=== INSTRUCTIONS FOR THE TASK ===
On the basis of the records below, report how many lines contain the word "following". Nothing else should be given.

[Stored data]
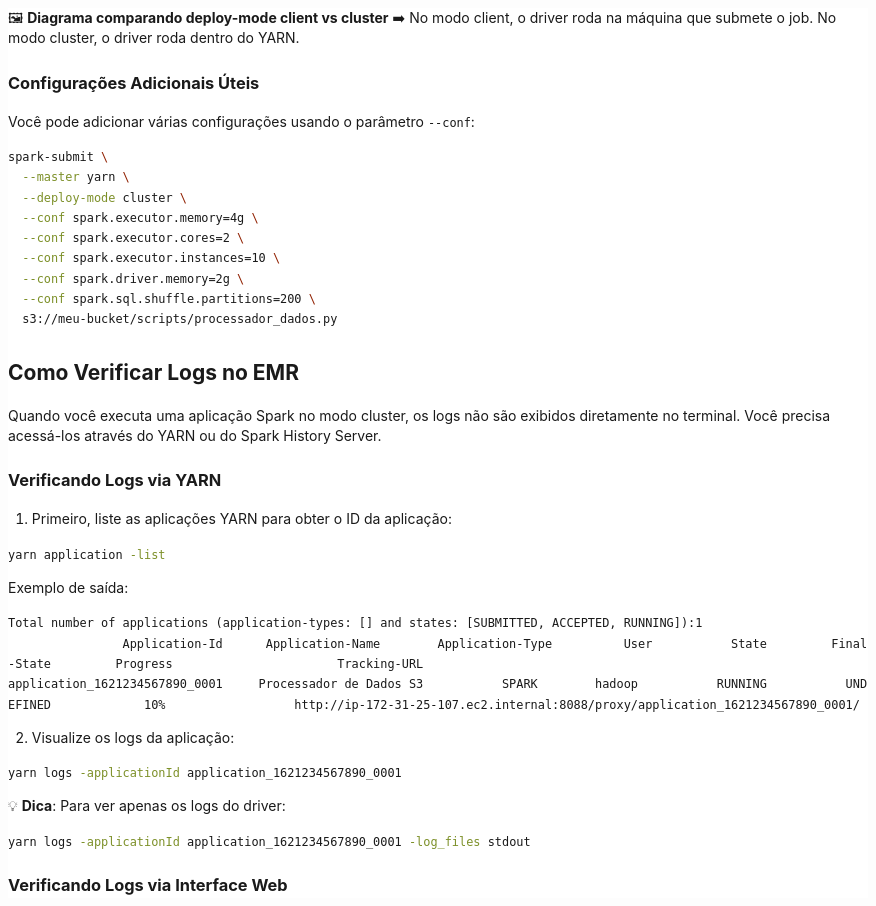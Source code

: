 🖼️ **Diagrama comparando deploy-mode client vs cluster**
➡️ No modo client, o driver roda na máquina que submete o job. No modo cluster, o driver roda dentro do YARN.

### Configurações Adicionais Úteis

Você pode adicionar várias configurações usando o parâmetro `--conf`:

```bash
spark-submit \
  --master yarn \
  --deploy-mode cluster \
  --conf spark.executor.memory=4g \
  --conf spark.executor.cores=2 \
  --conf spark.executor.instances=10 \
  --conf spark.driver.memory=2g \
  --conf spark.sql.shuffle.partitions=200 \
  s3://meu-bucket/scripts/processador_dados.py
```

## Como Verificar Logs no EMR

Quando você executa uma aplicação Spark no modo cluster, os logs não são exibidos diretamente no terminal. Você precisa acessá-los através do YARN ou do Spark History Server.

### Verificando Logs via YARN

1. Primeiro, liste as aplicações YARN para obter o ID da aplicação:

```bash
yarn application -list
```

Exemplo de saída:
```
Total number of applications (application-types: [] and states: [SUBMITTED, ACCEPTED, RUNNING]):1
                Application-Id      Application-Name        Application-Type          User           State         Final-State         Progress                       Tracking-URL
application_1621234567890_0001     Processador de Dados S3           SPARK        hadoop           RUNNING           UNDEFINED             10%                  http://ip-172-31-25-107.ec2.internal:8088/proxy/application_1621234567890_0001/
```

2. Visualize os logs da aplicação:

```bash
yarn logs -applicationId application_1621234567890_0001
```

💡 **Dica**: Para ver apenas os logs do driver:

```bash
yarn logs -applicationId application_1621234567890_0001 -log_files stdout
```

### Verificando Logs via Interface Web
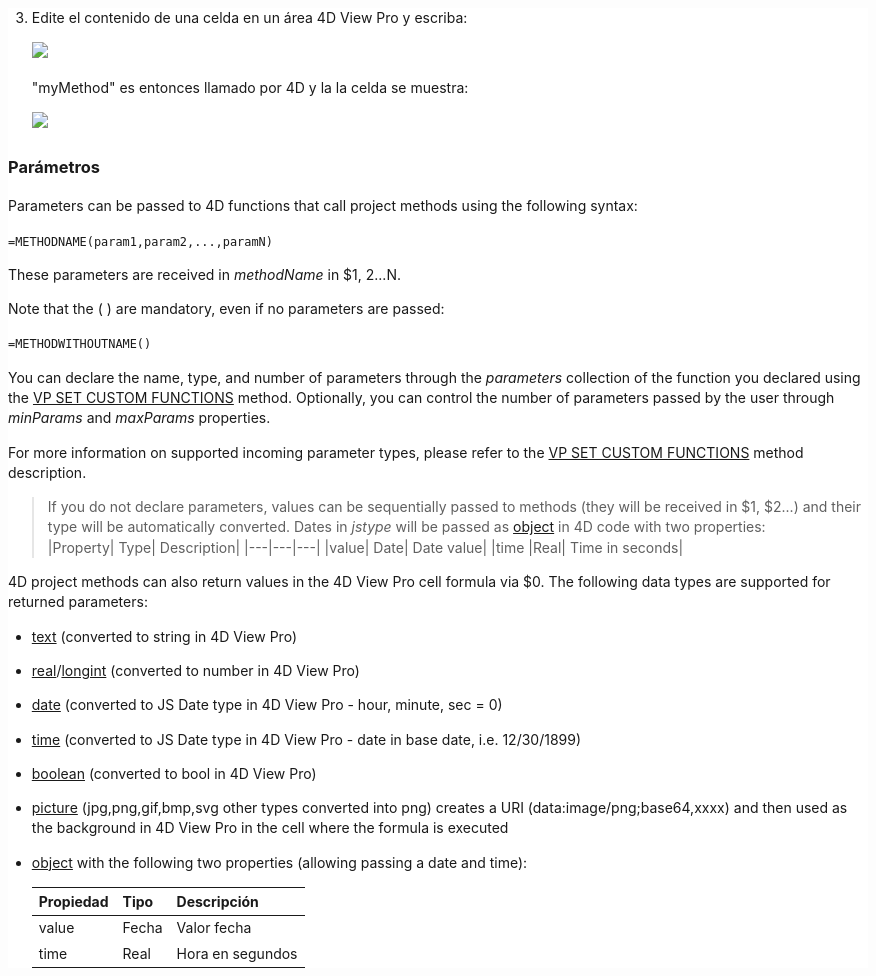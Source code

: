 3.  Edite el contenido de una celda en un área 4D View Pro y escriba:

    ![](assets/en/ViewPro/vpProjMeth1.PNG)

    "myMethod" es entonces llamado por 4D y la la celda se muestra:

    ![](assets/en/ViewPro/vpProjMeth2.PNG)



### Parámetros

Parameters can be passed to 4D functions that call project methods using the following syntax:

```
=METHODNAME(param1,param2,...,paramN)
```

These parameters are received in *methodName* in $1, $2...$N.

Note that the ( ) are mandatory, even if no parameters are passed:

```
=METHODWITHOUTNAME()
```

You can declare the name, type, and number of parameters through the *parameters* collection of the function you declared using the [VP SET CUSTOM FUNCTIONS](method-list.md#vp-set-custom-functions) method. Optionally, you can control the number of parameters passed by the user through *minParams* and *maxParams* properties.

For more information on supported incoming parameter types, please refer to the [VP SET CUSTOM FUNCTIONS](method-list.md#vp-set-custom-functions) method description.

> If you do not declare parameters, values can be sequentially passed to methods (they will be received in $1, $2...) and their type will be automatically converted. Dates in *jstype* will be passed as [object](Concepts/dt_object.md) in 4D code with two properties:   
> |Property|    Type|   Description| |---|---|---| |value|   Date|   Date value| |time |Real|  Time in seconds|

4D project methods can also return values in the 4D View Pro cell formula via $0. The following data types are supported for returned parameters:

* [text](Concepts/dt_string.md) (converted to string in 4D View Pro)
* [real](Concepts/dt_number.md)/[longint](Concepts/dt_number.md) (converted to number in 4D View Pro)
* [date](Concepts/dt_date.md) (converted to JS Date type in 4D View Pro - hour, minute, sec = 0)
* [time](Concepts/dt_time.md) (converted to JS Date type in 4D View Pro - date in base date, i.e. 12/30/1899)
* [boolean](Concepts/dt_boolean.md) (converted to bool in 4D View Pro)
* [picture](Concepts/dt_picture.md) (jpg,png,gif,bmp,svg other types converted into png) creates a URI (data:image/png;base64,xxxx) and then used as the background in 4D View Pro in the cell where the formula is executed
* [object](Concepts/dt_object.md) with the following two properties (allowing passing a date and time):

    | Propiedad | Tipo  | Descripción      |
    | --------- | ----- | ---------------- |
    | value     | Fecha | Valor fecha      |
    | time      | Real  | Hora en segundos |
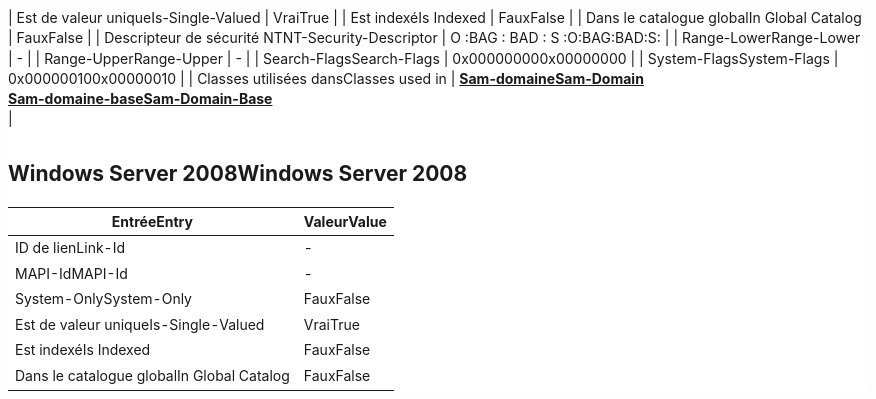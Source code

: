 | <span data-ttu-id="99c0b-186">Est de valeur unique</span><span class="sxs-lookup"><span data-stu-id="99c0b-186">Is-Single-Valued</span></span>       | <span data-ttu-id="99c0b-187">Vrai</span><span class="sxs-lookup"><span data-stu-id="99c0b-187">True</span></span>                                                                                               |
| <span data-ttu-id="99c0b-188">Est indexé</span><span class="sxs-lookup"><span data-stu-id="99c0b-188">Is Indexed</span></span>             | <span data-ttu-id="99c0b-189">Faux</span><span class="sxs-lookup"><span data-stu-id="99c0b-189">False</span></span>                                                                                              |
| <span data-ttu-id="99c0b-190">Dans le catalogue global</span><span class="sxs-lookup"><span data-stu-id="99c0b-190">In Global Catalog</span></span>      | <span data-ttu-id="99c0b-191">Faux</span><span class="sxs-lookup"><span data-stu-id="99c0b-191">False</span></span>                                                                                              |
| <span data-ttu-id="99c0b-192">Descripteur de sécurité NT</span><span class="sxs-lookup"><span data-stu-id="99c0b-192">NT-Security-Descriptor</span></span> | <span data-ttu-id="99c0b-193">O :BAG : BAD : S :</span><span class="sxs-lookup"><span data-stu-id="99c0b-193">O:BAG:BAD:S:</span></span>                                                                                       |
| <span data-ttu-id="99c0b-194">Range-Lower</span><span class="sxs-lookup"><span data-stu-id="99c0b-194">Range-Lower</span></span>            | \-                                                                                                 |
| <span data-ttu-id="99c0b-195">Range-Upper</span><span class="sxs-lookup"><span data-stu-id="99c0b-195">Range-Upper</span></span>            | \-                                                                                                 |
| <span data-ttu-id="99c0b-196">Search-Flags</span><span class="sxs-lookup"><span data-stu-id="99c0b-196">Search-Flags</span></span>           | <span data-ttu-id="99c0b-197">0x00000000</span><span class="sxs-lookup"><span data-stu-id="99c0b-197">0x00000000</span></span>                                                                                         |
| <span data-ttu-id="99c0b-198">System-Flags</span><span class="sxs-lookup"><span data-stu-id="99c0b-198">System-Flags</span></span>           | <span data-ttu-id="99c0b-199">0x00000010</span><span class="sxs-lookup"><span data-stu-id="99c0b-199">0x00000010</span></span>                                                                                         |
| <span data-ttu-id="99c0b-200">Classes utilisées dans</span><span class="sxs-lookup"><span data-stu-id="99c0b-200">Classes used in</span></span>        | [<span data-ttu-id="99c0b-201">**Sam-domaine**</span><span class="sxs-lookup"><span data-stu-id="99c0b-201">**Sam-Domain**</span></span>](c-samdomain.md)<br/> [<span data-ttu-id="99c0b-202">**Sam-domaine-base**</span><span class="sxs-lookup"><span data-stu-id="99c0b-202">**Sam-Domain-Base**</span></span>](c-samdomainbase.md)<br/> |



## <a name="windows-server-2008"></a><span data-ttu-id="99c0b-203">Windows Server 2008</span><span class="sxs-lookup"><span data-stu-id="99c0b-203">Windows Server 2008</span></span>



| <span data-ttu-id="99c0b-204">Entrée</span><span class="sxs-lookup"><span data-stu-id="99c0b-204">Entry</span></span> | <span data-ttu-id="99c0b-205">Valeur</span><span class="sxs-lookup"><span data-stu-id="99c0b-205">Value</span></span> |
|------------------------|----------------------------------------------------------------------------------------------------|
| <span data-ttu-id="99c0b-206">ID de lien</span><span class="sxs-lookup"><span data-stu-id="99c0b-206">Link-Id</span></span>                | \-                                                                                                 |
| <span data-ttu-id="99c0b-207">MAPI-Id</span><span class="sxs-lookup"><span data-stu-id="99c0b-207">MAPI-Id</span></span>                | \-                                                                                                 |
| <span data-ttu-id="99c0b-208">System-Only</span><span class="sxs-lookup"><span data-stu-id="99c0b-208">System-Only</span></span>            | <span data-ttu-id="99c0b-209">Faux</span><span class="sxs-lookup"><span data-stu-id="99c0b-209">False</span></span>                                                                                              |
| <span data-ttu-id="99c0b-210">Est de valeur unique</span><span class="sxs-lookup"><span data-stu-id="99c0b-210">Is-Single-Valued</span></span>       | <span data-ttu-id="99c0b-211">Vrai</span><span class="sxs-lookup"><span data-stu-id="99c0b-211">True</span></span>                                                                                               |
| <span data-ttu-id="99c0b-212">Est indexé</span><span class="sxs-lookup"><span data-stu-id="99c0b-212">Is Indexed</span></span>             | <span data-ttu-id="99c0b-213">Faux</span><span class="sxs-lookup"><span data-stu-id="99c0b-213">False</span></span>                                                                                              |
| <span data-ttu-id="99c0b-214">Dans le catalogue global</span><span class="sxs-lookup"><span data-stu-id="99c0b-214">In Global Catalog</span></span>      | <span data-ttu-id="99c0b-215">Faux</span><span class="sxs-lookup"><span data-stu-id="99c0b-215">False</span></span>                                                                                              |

=== EXPECTED ANSWER ===
3